# [EXERCISE DETAILS]
All of the records below are to be output exactly; no image belongs in the result.

BEGIN INFORMATION GIVEN

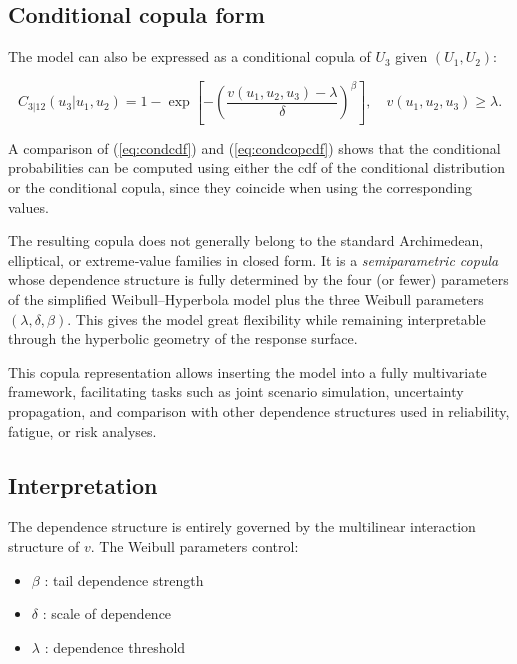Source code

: \subsection{Conditional copula form}

The model can also be expressed as a conditional copula of \(U_3\) given \((U_1,U_2)\):

\begin{equation}\label{eq:condcopcdf}
\boxed{
C_{3|12}(u_3|u_1,u_2)
=
1 -
\exp\!\left[
-
\left(
\frac{
v(u_1,u_2,u_3)-\lambda
}{\delta}
\right)^\beta
\right], \quad v(u_1,u_2,u_3)\ge \lambda.
}
\end{equation}

A comparison of (\ref{eq:condcdf}) and (\ref{eq:condcopcdf}) shows that the conditional probabilities can be computed using either the cdf of the conditional distribution or the conditional copula, since they coincide when using the corresponding values.

\begin{remarkbox}
\begin{remarkT}
The resulting copula does not generally belong to the standard Archimedean, elliptical, or extreme‑value families in closed form. It is a \emph{semiparametric copula} whose dependence structure is fully determined by the four (or fewer) parameters of the simplified Weibull–Hyperbola model plus the three Weibull parameters \((\lambda, \delta, \beta)\). This gives the model great flexibility while remaining interpretable through the hyperbolic geometry of the response surface.
\end{remarkT}
\end{remarkbox}

This copula representation allows inserting the model into a fully multivariate framework, facilitating tasks such as joint scenario simulation, uncertainty propagation, and comparison with other dependence structures used in reliability, fatigue, or risk analyses.

\subsection{Interpretation}

The dependence structure is entirely governed by the multilinear interaction structure of \(v\). The Weibull parameters control:

\begin{itemize}
\item \(\beta\) : tail dependence strength
\item \(\delta\) : scale of dependence
\item \(\lambda\) : dependence threshold
\end{itemize}

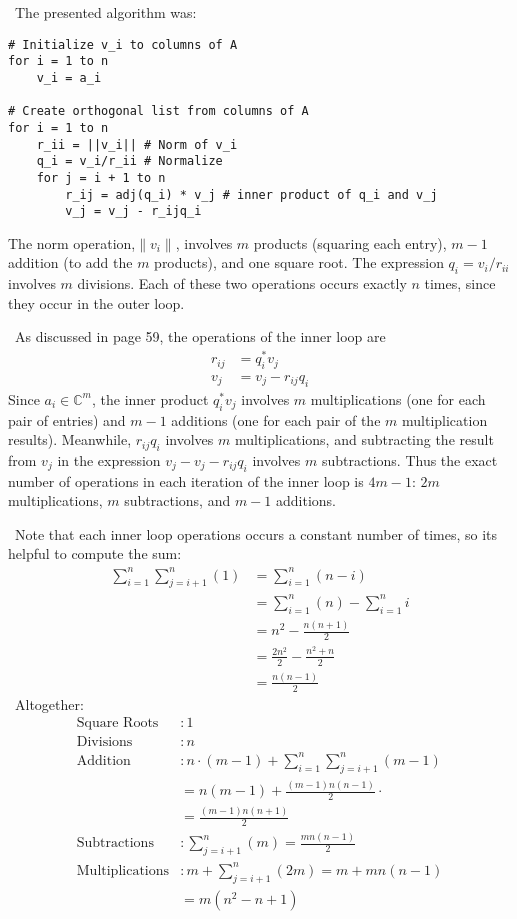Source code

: \documentclass[12pt]{article}
\newenvironment{sol}[1][Solution]{\begin{trivlist}
		\item[\hskip \labelsep {\bfseries #1:}]}{\end{trivlist}}
\begin{document}
\begin{sol}
	\
	The presented algorithm was:
	\begin{lstlisting}[language={}]
# Initialize v_i to columns of A
for i = 1 to n
	v_i = a_i

# Create orthogonal list from columns of A
for i = 1 to n
	r_ii = ||v_i|| # Norm of v_i
	q_i = v_i/r_ii # Normalize
	for j = i + 1 to n
		r_ij = adj(q_i) * v_j # inner product of q_i and v_j
		v_j = v_j - r_ijq_i

	\end{lstlisting}
	The norm operation,$\lVert v_i\rVert$, involves $m$ products (squaring each entry), $m-1$ addition (to add
	the $m$ products), and one square root. The expression $q_i=v_i/r_{ii}$ involves $m$ divisions.
	Each of these two operations occurs exactly $n$ times, since they occur in the outer loop.
	
	\
	As discussed in page 59, the operations of the inner loop are
	\begin{align*}
	r_{ij} &= q_i^*v_j\\
	v_j &= v_j - r_{ij}q_i
	\end{align*}
	Since $a_i\in\mathbb{C}^{m}$, the inner product $q_i^*v_j$ involves $m$ multiplications (one for
	each pair of entries) and $m-1$ additions (one for each pair of the $m$ multiplication results).
	Meanwhile, $r_{ij}q_i$ involves $m$ multiplications, and subtracting the result from $v_j$ in the
	expression $v_j-v_j-r_{ij}q_i$ involves $m$ subtractions. Thus the exact number of operations in
	each iteration of the inner loop is $4m-1$: $2m$ multiplications, $m$ subtractions, and $m-1$ additions.
	
	\
	Note that each inner loop operations occurs a constant number of times, so its helpful to compute the
	sum:
	\begin{align*}
	\sum_{i=1}^{n}\sum_{j=i+1}^{n}(1)&=\sum_{i=1}^{n}(n-i)\\
	&=\sum_{i=1}^{n}(n)-\sum_{i=1}^{n}i\\
	&=n^2 - \frac{n(n+1)}{2}\\
	&=\frac{2n^2}{2}-\frac{n^2+n}{2}\\
	&=\frac{n(n-1)}{2}
	\end{align*}
	\
	Altogether:
	\begin{align*}
		\text{Square Roots} &: 1\\
		\text{Divisions} &: n\\
		\text{Addition} &: n\cdot (m-1) + \sum_{i=1}^{n}\sum_{j=i+1}^{n}(m-1)\\
		&=n(m-1)+\frac{(m-1)n(n-1)}{2}\cdot\\
		&=\frac{(m-1)n(n+1)}{2}\\
		\text{Subtractions} &: \sum_{j=i+1}^{n}(m)=\frac{mn(n-1)}{2}\\
		\text{Multiplications} &: m + \sum_{j=i+1}^{n}(2m)=m+mn(n-1)\\
		&=m(n^2-n+1)
	\end{align*}
\end{sol}
\end{document}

END INFORMATION GIVEN

# [SOLUTION FOR THIS PROBLEM]
Source code

: \subsection{Conditional copula form}

The model can also be expressed as a conditional copula of \(U_3\) given \((U_1,U_2)\):

\begin{equation}\label{eq:condcopcdf}
\boxed{
C_{3|12}(u_3|u_1,u_2)
=
1 -
\exp\!\left[
-
\left(
\frac{
v(u_1,u_2,u_3)-\lambda
}{\delta}
\right)^\beta
\right], \quad v(u_1,u_2,u_3)\ge \lambda.
}
\end{equation}

A comparison of (\ref{eq:condcdf}) and (\ref{eq:condcopcdf}) shows that the conditional probabilities can be computed using either the cdf of the conditional distribution or the conditional copula, since they coincide when using the corresponding values.

\begin{remarkbox}
\begin{remarkT}
The resulting copula does not generally belong to the standard Archimedean, elliptical, or extreme‑value families in closed form. It is a \emph{semiparametric copula} whose dependence structure is fully determined by the four (or fewer) parameters of the simplified Weibull–Hyperbola model plus the three Weibull parameters \((\lambda, \delta, \beta)\). This gives the model great flexibility while remaining interpretable through the hyperbolic geometry of the response surface.
\end{remarkT}
\end{remarkbox}

This copula representation allows inserting the model into a fully multivariate framework, facilitating tasks such as joint scenario simulation, uncertainty propagation, and comparison with other dependence structures used in reliability, fatigue, or risk analyses.

\subsection{Interpretation}

The dependence structure is entirely governed by the multilinear interaction structure of \(v\). The Weibull parameters control:

\begin{itemize}
\item \(\beta\) : tail dependence strength
\item \(\delta\) : scale of dependence
\item \(\lambda\) : dependence threshold
\end{itemize}

Source code

: \documentclass[12pt]{article}
\newenvironment{sol}[1][Solution]{\begin{trivlist}
		\item[\hskip \labelsep {\bfseries #1:}]}{\end{trivlist}}
\begin{document}
\begin{sol}
	\
	The presented algorithm was:
	\begin{lstlisting}[language={}]
# Initialize v_i to columns of A
for i = 1 to n
	v_i = a_i

# Create orthogonal list from columns of A
for i = 1 to n
	r_ii = ||v_i|| # Norm of v_i
	q_i = v_i/r_ii # Normalize
	for j = i + 1 to n
		r_ij = adj(q_i) * v_j # inner product of q_i and v_j
		v_j = v_j - r_ijq_i

	\end{lstlisting}
	The norm operation,$\lVert v_i\rVert$, involves $m$ products (squaring each entry), $m-1$ addition (to add
	the $m$ products), and one square root. The expression $q_i=v_i/r_{ii}$ involves $m$ divisions.
	Each of these two operations occurs exactly $n$ times, since they occur in the outer loop.
	
	\
	As discussed in page 59, the operations of the inner loop are
	\begin{align*}
	r_{ij} &= q_i^*v_j\\
	v_j &= v_j - r_{ij}q_i
	\end{align*}
	Since $a_i\in\mathbb{C}^{m}$, the inner product $q_i^*v_j$ involves $m$ multiplications (one for
	each pair of entries) and $m-1$ additions (one for each pair of the $m$ multiplication results).
	Meanwhile, $r_{ij}q_i$ involves $m$ multiplications, and subtracting the result from $v_j$ in the
	expression $v_j-v_j-r_{ij}q_i$ involves $m$ subtractions. Thus the exact number of operations in
	each iteration of the inner loop is $4m-1$: $2m$ multiplications, $m$ subtractions, and $m-1$ additions.
	
	\
	Note that each inner loop operations occurs a constant number of times, so its helpful to compute the
	sum:
	\begin{align*}
	\sum_{i=1}^{n}\sum_{j=i+1}^{n}(1)&=\sum_{i=1}^{n}(n-i)\\
	&=\sum_{i=1}^{n}(n)-\sum_{i=1}^{n}i\\
	&=n^2 - \frac{n(n+1)}{2}\\
	&=\frac{2n^2}{2}-\frac{n^2+n}{2}\\
	&=\frac{n(n-1)}{2}
	\end{align*}
	\
	Altogether:
	\begin{align*}
		\text{Square Roots} &: 1\\
		\text{Divisions} &: n\\
		\text{Addition} &: n\cdot (m-1) + \sum_{i=1}^{n}\sum_{j=i+1}^{n}(m-1)\\
		&=n(m-1)+\frac{(m-1)n(n-1)}{2}\cdot\\
		&=\frac{(m-1)n(n+1)}{2}\\
		\text{Subtractions} &: \sum_{j=i+1}^{n}(m)=\frac{mn(n-1)}{2}\\
		\text{Multiplications} &: m + \sum_{j=i+1}^{n}(2m)=m+mn(n-1)\\
		&=m(n^2-n+1)
	\end{align*}
\end{sol}
\end{document}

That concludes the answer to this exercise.